Given CUE appear to have stymied the farm-in for their own as yet unknown reasons while MOG have signed, how do things appear on the face of it for Moggies?
Option 1) Farm-in continues with 85% offered between MOG and MEO with CUE cut out for LNG plant aspect (personally would not want to be owning shares in CUE if this happens if on the stock for Artemis as a whole).
Option 2) Farm-in walks, drilling commences via MEO's commitment as is. No change.
I guess it comes down to how much added value does the farm-in bring to the project. It appears quite a lot given media, discussion and substantial sp movements surrounding this particular aspect..
For us, we're fine, though a substantial JV partner adds intrinsic value to the project, not just on paper. I am surprised at CUE's management to not take advantage of the prestige associated with a large multinational farm-in given their on the hunt for another in their Catarina play, walking from the best of the best available farminee sends a signal to potential suitors of their own projects that they may be difficult to deal with objectively (I understand 'acting in shareholders interests' though that should include disclosure on a deal like this and in some ways may have added credibility added by association).

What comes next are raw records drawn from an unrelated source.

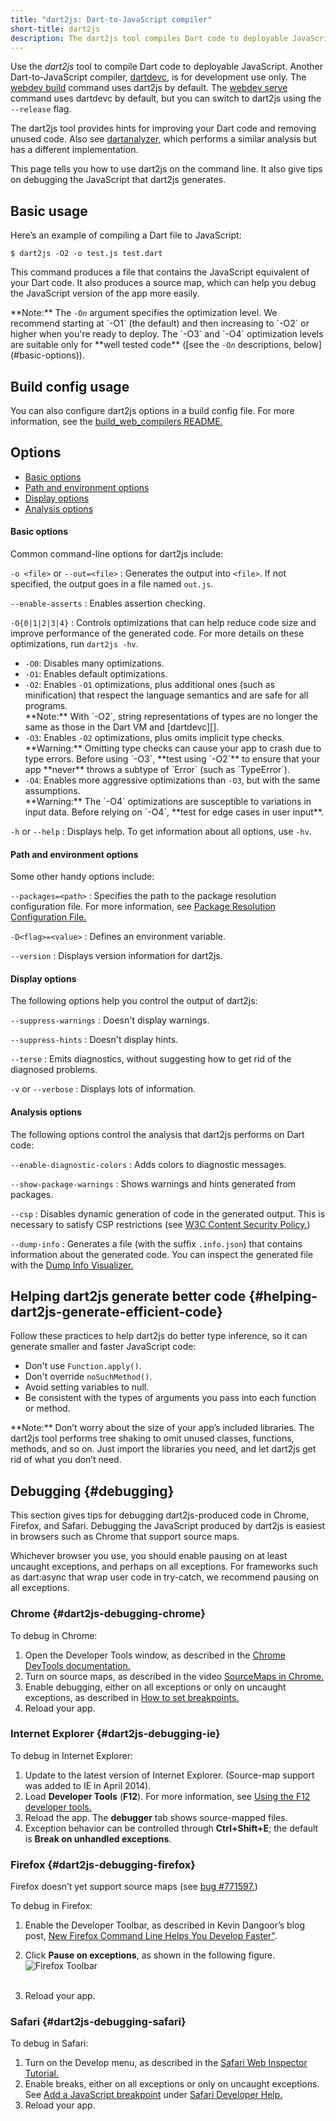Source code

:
 ```yaml
---
title: "dart2js: Dart-to-JavaScript compiler"
short-title: dart2js
description: The dart2js tool compiles Dart code to deployable JavaScript.
---
```


Use the _dart2js_ tool to compile Dart code to deployable JavaScript.
Another Dart-to-JavaScript compiler, [dartdevc][], is for development use only.
The [webdev build][] command uses dart2js by default.
The [webdev serve][] command uses dartdevc by default, but you can switch
to dart2js using the `--release` flag.

The dart2js tool provides hints for improving your Dart code and removing
unused code.
Also see [dartanalyzer,](/tools/dartanalyzer)
which performs a similar analysis but has a different implementation.

This page tells you how to use dart2js on the command line. It also give tips
on debugging the JavaScript that dart2js generates.

## Basic usage

Here’s an example of compiling a Dart file to JavaScript:

```terminal
$ dart2js -O2 -o test.js test.dart
```

This command produces a file that contains the JavaScript equivalent of your
Dart code. It also produces a source map, which can help you debug the
JavaScript version of the app more easily.

<aside class="alert alert-info" markdown="1">
  **Note:**
  The <code>-O<em>n</em></code> argument specifies the optimization level.
  We recommend starting at `-O1` (the default) and then increasing to `-O2` or
  higher when you're ready to deploy.
  The `-O3` and `-O4` optimization levels are suitable only for
  **well tested code** ([see the <code>-O<em>n</em></code> descriptions,
  below](#basic-options)).
</aside>


## Build config usage

You can also configure dart2js options in a build config file.
For more information, see the [build_web_compilers README.][build_web_compilers]

## Options

* [Basic options](#basic-options)
* [Path and environment options](#path-and-environment-options)
* [Display options](#display-options)
* [Analysis options](#analysis-options)

#### Basic options

Common command-line options for dart2js include:

`-o <file>` or `--out=<file>`
: Generates the output into `<file>`. If not specified,
  the output goes in a file named `out.js`.

`--enable-asserts`
: Enables assertion checking.

`-O{0|1|2|3|4}`
: Controls optimizations that can help reduce code size and
  improve performance of the generated code.
  For more details on these optimizations, run `dart2js -hv`.

  * `-O0`: Disables many optimizations.
  * `-O1`: Enables default optimizations.
  * `-O2`: Enables `-O1` optimizations, plus additional ones
    (such as minification) that respect the language semantics and
    are safe for all programs.
    <aside class="alert alert-info" markdown="1">
      **Note:**
      With `-O2`, string representations of types are no longer the same as
      those in the Dart VM and [dartdevc][].
    </aside>
  * `-O3`: Enables `-O2` optimizations, plus omits implicit type checks.
    <aside class="alert alert-warning" markdown="1">
      **Warning:**
      Omitting type checks can cause your app to crash due to type errors.
      Before using `-O3`, **test using `-O2`** to ensure that your app
      **never** throws a subtype of `Error` (such as `TypeError`).
    </aside>
  * `-O4`: Enables more aggressive optimizations than `-O3`,
    but with the same assumptions.
    <aside class="alert alert-warning" markdown="1">
      **Warning:**
      The `-O4` optimizations are susceptible to variations in input data.
      Before relying on `-O4`, **test for edge cases in user input**.
    </aside>

`-h` or `--help`
: Displays help. To get information about all options, use `-hv`.


#### Path and environment options

Some other handy options include:

`--packages=<path>`
: Specifies the path to the package resolution configuration file.
  For more information, see
  [Package Resolution Configuration File.](https://github.com/lrhn/dep-pkgspec/blob/master/DEP-pkgspec.md)

`-D<flag>=<value>`
: Defines an environment variable.

`--version`
: Displays version information for dart2js.


#### Display options

The following options help you control the output of dart2js:

`--suppress-warnings`
: Doesn't display warnings.

`--suppress-hints`
: Doesn't display hints.

`--terse`
: Emits diagnostics, without suggesting how to get rid of the diagnosed problems.

`-v` or `--verbose`
: Displays lots of information.


#### Analysis options

The following options control the analysis that dart2js performs on Dart code:

`--enable-diagnostic-colors`
: Adds colors to diagnostic messages.

`--show-package-warnings`
: Shows warnings and hints generated from packages.

`--csp`
: Disables dynamic generation of code in the generated output.
  This is necessary to satisfy CSP restrictions
  (see [W3C Content Security Policy.](http://www.w3.org/TR/CSP/))

`--dump-info`
: Generates a file (with the suffix `.info.json`)
  that contains information about the generated code.
  You can inspect the generated file with the
  [Dump Info Visualizer.](https://github.com/dart-lang/dump-info-visualizer)


## Helping dart2js generate better code {#helping-dart2js-generate-efficient-code}

Follow these practices to help dart2js do better type inference, so it can generate smaller and faster JavaScript code:

* Don't use `Function.apply()`.
* Don't override `noSuchMethod()`.
* Avoid setting variables to null.
* Be consistent with the types of arguments you pass into each function or
  method.

<aside class="alert alert-info" markdown="1">
  **Note:**
  Don’t worry about the size of your app’s included libraries. The dart2js tool
  performs tree shaking to omit unused classes, functions, methods, and so on.
  Just import the libraries you need, and let dart2js get rid of what you don’t
  need.
</aside>


## Debugging {#debugging}

This section gives tips for debugging dart2js-produced code in Chrome, Firefox,
and Safari. Debugging the JavaScript produced by dart2js is easiest in
browsers such as Chrome that support source maps.

Whichever browser you use, you should enable pausing on at least
uncaught exceptions, and perhaps on all exceptions. For frameworks such
as dart:async that wrap user code in try-catch, we
recommend pausing on all exceptions.

### Chrome {#dart2js-debugging-chrome}

To debug in Chrome:

1. Open the Developer Tools window, as described in the
   [Chrome DevTools documentation.](https://developer.chrome.com/devtools/index)
2. Turn on source maps, as described in the video
   [SourceMaps in Chrome.](http://bit.ly/YugIUY)
3. Enable debugging, either on all exceptions or only on uncaught exceptions,
   as described in
   [How to set breakpoints.](https://developers.google.com/web/tools/chrome-devtools/debug/breakpoints/add-breakpoints)
4. Reload your app.

### Internet Explorer {#dart2js-debugging-ie}

To debug in Internet Explorer:

1. Update to the latest version of Internet Explorer. (Source-map support
   was added to IE in April 2014).
2. Load **Developer Tools** (**F12**). For more information, see
   [Using the F12 developer tools.](http://msdn.microsoft.com/library/ie/bg182326(v=vs.85))
3. Reload the app. The **debugger** tab shows source-mapped files.
4. Exception behavior can be controlled through **Ctrl+Shift+E**;
   the default is **Break on unhandled exceptions**.

### Firefox {#dart2js-debugging-firefox}

Firefox doesn’t yet support source maps (see [bug #771597.](https://bugzilla.mozilla.org/show_bug.cgi?id=771597))

To debug in Firefox:

1. Enable the Developer Toolbar, as described in Kevin Dangoor’s blog post,
   <a href="https://hacks.mozilla.org/2012/08/new-firefox-command-line-helps-you-develop-faster/">New Firefox Command Line Helps You Develop
   Faster"</a>.

2. Click <strong>Pause on exceptions</strong>, as shown in the
   following figure.
   <img src="{% asset ff-debug.png @path %}" alt="Firefox Toolbar"><br /><br />
3. Reload your app.


### Safari {#dart2js-debugging-safari}

To debug in Safari:

1. Turn on the Develop menu, as described in the [Safari Web Inspector Tutorial.](https://developer.apple.com/library/archive/documentation/NetworkingInternetWeb/Conceptual/Web_Inspector_Tutorial/EnableWebInspector/EnableWebInspector.html)
2. Enable breaks, either on all exceptions or only on uncaught exceptions.
   See [Add a JavaScript breakpoint](https://support.apple.com/en-ca/guide/safari-developer/add-a-javascript-breakpoint-dev5e4caf347/mac) under [Safari Developer Help.](https://support.apple.com/en-ca/guide/safari-developer/welcome/mac)
3. Reload your app.

[build_runner]: /tools/build_runner
[build_web_compilers]: {{site.pub-pkg}}/build_web_compilers
[config]: /tools/build_runner#config
[dartdevc]: /tools/dartdevc
[webdev]: /tools/webdev
[webdev build]: /tools/webdev#build
[webdev serve]: /tools/webdev#serve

However this is their right as their own entity. Market and partners down the track will draw their own conclusions.
At the end of the day we're business as usual and I believe with MEO's recent update we'll be drilling this year regardless (or with a MEO\MOG\PF combo on their own deal).
Personally an 85% project I would have thought would already have been discussed as an option, although not necessarily to the farminees liking it surely shouldn't be a deal breaker on such a high valued piece of real estate.